戸隠医師は Black Jack に剥製を見せる.

戸隠「B.J. これを何の剥製だと思うかね?」

B.J.「山猫の剥製でしょう.」

戸隠「これはどうかね?」

B.J.「このあたりで作られる干し首ですか? ここまで小さくなるとは驚きだ.」

戸隠「B.J. これは干し首でも山猫の剥製でもない.これは成年男子の首,そしてこれは成熟したライオンだ.」

B.J.「なんですって?」

戸隠「私もこれは成長の異常だと思った.しかし,そうではない.これはこの地域にはびこる新種の病気なのだ.」

戸隠医師は B.J. に病気の解明の手伝いを依頼するが,B.J. は「私の外科医です.研究者ではない.三千万円出せば手伝いはするかもしれないが」と断わる.しかし,戸隠医師は言う.

戸隠「B.J.この病気は空気感染するのだ.わしも既に感染している.潜伏期間は一ヶ月.もし,君が感染していればその時はもう遅い.私はこの病気は君なら治せると思って君を呼んだのだ.」

(今考えると,戸隠医師もちょっとひどいなあ.)

戸隠医師と B.J.が調べても病気は単に細胞全体が縮んでいくもので,それ以外にはまったく異常がない.X 線をとっても細胞を見ても病原菌らしきものがみつからない.しかし感染することは確かなのだ.そして体だけが縮んでいき,1/3 ほどの大きさになった時,その個体は死亡する.戸隠医師もこの一週間で数センチ身長を失なっている.B.J. は死亡した個体を人間から動物から調べてまわる.しかし,何もみつからない.現地の医者の助手が逃げ出していく.B.J. は原因はわからないまま,甲状腺に成長ホルモンを埋め込む手術を決行する.しかし,手術は効果がなかった.戸隠医師はついに半分ほどの大きさになり,意識が混濁するようになる.ふと意識が戻った時に,戸隠医師が言う.

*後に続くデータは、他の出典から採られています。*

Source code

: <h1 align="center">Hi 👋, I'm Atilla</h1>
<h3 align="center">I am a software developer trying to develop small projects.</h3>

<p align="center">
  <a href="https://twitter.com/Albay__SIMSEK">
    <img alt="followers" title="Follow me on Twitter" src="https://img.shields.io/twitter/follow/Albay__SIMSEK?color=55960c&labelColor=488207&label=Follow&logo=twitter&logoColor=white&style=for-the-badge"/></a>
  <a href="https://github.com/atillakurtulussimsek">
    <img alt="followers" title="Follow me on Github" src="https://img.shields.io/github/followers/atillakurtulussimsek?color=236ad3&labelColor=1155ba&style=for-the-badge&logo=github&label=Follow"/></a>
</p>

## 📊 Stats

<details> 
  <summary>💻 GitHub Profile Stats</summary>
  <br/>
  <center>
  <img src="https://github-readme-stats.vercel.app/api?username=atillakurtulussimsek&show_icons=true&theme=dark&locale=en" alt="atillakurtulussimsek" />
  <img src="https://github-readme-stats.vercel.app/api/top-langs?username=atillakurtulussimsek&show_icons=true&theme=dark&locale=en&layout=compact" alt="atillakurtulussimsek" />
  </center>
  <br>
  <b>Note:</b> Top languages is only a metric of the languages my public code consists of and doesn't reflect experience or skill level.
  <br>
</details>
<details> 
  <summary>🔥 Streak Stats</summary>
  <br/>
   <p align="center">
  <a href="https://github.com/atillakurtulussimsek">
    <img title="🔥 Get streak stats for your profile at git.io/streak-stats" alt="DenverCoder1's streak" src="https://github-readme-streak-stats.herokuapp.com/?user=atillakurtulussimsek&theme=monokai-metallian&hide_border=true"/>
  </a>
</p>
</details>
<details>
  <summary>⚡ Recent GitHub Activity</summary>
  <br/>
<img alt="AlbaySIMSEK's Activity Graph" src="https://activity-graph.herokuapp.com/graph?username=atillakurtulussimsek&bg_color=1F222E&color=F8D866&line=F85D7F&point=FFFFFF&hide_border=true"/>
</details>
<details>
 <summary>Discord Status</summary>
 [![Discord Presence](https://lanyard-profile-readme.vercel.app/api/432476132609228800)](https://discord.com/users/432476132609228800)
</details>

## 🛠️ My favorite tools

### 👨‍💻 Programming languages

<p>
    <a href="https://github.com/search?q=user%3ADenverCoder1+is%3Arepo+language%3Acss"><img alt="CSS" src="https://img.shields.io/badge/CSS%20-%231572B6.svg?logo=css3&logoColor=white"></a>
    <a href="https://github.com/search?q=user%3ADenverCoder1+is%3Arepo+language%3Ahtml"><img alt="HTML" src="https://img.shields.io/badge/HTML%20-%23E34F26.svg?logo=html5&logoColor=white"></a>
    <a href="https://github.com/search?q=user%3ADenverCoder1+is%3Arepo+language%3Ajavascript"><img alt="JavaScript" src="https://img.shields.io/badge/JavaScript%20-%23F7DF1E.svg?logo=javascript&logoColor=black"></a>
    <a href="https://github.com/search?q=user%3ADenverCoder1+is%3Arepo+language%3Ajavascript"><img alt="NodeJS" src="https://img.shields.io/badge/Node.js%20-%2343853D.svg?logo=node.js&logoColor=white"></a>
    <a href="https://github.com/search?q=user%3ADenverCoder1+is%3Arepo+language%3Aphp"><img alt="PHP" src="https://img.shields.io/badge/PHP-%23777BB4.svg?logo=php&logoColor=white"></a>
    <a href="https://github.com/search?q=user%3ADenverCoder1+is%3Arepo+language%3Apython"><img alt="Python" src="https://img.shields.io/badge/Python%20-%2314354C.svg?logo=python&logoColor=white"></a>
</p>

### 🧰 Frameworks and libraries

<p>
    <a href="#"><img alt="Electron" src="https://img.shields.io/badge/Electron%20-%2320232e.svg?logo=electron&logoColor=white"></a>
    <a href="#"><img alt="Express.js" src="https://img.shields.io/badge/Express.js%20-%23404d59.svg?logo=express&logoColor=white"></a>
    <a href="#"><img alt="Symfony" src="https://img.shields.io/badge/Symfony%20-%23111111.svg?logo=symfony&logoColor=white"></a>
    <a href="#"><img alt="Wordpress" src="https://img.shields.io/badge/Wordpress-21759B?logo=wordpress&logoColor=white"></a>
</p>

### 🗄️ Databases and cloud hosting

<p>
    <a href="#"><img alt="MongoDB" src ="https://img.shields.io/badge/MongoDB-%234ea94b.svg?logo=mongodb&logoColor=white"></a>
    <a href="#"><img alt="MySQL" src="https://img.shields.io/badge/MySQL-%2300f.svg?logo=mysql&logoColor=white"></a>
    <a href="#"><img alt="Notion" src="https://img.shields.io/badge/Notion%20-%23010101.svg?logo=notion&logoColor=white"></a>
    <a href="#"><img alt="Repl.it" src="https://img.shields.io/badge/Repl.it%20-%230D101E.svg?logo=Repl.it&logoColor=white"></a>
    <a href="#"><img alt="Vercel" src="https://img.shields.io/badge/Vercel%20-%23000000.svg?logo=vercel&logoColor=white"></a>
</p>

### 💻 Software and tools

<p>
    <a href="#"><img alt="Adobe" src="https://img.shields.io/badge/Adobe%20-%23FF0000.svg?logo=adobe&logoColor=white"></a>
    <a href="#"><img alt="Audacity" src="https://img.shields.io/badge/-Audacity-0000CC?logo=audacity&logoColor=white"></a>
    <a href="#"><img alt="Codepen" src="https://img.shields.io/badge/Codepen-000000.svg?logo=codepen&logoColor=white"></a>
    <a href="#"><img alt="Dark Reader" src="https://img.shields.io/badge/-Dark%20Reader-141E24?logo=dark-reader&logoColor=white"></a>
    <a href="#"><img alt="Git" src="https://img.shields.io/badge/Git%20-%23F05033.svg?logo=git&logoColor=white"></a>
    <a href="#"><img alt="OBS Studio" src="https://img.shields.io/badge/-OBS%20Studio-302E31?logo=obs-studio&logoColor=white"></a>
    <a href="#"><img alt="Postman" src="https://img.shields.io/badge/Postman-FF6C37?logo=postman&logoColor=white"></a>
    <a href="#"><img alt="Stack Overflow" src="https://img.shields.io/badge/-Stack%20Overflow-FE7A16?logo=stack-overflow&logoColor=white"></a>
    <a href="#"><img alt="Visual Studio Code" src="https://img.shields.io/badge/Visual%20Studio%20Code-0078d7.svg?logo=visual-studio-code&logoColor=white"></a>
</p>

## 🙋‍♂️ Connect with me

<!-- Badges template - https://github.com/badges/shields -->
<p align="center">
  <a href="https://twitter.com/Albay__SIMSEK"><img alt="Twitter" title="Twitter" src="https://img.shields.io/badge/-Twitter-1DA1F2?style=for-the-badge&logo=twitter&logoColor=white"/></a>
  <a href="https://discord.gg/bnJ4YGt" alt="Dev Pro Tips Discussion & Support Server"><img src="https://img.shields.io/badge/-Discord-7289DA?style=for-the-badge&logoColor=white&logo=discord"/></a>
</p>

戸隠「B.J.この病気が飢饉のひどい場所,旱魃のひどい場所で起こることに気がついたか?何か関係があるのかもしれない.」

B.J.「何もでてきません.全てが正常だ.ただ,体が縮んでいくのです.何故,飢饉のひどい場所でそうなるのか.空気も水も土だって異常がない.」

戸隠「もしかしたら,これは神からの警告かもしれない.」

B.J.「なんですって? 先生,気をしっかり持って下さい.これは病気です.」

戸隠「神からの警告というのが嫌ならば,自然の仕組みと言ってもいいかもしれない.食料が少ないと,ねずみなどの小動物は小さな個体しか生まなくなる.そうすると生まれても育たないか生きのびない.そうやってバランスをとっているのだ.飢饉がひどくなったら,水や食料を分配するには,体を小さくするしかないという警告なのではないかと,ふと思ったのだよ.」

そう言って再び昏睡に陥いる戸隠医師.

B.J.「これを自然の法則で片付けることは俺にはできない.何かあるはずだ.ヒントをくれ.ヒントを.ヒントをくれたやつには三千万円どころか一億円やってもいい」

再び調査にでかける B.J. ある村では村人全員が小人になって死んでいた.

B.J.「人間の村は全滅する.しかし,なぜだ.動物達はまだ生き延びている.なぜ,動物達は全滅しないのだ.これが空気感染するのであれば,もっと大規模に群れが全滅しても良いはずだ.」

そして B.J. は異様な光景を見る.

B.J.「しまうまが縮小した死体を食べている.しまうまは肉食ではない...もしかしたら,死亡した仲間に抗体があることを本能的に知っているのでは?...そうか,血清療法だ!」

しまうまの死体から血清を作る B.J.

B.J.「できました! 戸隠先生!」

戸隠「B.J. 私はもうだめだ.私が死んだら,私から血清を作り,村人を治してやってくれ.」

B.J.「戸隠先生,これであなたも治るかもしれません.私はここで敗北したくない.私にチャンスを下さい!」

しかしここで息をひきとる戸隠医師.B.J. は戸隠医師の縮んで子供のようになった死体を抱いてアフリカの夜空の下に立つ.

B.J.「神さまとやら.あんたは残酷だぞ.」

そう空を見上げながら歩いていく B.J.

B.J.「医者は人の病気を治し,
その結果人類は爆発的に増えた.」

B.J.は一人言のようにつぶやく.

B.J.「それが環境破壊と飢饉を生む.」

B.J.「ならば,医者はなんのためにあるのだ!」



私は科学にかかわる仕事をしている.時折この話を思い出す.今回,どんな仕事をしているか得意になって家族に話をした時,妹が言った.「CG でこれができるのなら,これでは何を信じていいのかわからない」

我々の技術で偽の証拠をでっちあげることもできる.偽の戦争の映像を作ってさらに戦火を拡大しようとすることもできる.私はある時期,大量破壊兵器のCG が放送されるのではと危惧したことがある.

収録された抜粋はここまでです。